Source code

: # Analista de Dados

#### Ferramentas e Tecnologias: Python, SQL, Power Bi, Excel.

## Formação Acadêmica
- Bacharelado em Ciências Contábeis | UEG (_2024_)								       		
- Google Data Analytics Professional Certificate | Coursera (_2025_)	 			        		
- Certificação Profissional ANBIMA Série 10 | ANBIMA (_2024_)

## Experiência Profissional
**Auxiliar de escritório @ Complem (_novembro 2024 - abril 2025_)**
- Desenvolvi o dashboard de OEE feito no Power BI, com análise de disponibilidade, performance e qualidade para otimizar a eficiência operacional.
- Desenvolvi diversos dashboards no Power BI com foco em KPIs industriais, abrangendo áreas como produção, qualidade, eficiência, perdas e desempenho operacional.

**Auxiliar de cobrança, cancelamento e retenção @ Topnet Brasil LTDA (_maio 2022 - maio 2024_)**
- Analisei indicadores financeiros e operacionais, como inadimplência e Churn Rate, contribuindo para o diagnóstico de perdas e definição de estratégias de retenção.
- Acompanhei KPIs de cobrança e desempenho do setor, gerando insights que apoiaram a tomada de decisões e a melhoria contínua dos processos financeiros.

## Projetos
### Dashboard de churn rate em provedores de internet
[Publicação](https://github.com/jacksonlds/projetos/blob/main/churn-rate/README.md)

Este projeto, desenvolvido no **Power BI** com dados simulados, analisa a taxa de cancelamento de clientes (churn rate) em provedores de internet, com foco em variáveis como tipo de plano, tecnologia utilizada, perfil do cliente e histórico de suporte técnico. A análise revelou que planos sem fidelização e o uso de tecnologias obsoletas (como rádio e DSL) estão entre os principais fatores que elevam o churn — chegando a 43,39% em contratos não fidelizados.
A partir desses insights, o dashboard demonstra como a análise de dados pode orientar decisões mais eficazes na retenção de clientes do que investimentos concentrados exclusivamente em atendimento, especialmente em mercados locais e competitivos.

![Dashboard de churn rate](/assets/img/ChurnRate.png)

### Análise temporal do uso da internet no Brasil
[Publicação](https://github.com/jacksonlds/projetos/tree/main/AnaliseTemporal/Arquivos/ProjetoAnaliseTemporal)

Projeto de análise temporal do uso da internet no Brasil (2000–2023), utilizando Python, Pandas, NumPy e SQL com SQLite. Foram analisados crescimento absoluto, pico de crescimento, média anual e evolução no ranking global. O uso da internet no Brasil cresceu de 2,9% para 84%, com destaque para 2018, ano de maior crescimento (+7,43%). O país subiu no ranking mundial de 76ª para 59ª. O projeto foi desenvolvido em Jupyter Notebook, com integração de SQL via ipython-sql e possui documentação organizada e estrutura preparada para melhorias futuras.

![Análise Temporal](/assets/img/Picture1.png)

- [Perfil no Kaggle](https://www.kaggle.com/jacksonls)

^^^^^^^^

Starting at the line with "- Google Data" and ending at the line with "### Análise temporal", print each line of the listing above exactly, with no other lines.

### [Answer to the exercise]
- Google Data Analytics Professional Certificate | Coursera (_2025_)	 			        		
- Certificação Profissional ANBIMA Série 10 | ANBIMA (_2024_)

## Experiência Profissional
**Auxiliar de escritório @ Complem (_novembro 2024 - abril 2025_)**
- Desenvolvi o dashboard de OEE feito no Power BI, com análise de disponibilidade, performance e qualidade para otimizar a eficiência operacional.
- Desenvolvi diversos dashboards no Power BI com foco em KPIs industriais, abrangendo áreas como produção, qualidade, eficiência, perdas e desempenho operacional.

**Auxiliar de cobrança, cancelamento e retenção @ Topnet Brasil LTDA (_maio 2022 - maio 2024_)**
- Analisei indicadores financeiros e operacionais, como inadimplência e Churn Rate, contribuindo para o diagnóstico de perdas e definição de estratégias de retenção.
- Acompanhei KPIs de cobrança e desempenho do setor, gerando insights que apoiaram a tomada de decisões e a melhoria contínua dos processos financeiros.

## Projetos
### Dashboard de churn rate em provedores de internet
[Publicação](https://github.com/jacksonlds/projetos/blob/main/churn-rate/README.md)

Este projeto, desenvolvido no **Power BI** com dados simulados, analisa a taxa de cancelamento de clientes (churn rate) em provedores de internet, com foco em variáveis como tipo de plano, tecnologia utilizada, perfil do cliente e histórico de suporte técnico. A análise revelou que planos sem fidelização e o uso de tecnologias obsoletas (como rádio e DSL) estão entre os principais fatores que elevam o churn — chegando a 43,39% em contratos não fidelizados.
A partir desses insights, o dashboard demonstra como a análise de dados pode orientar decisões mais eficazes na retenção de clientes do que investimentos concentrados exclusivamente em atendimento, especialmente em mercados locais e competitivos.

![Dashboard de churn rate](/assets/img/ChurnRate.png)

### Análise temporal do uso da internet no Brasil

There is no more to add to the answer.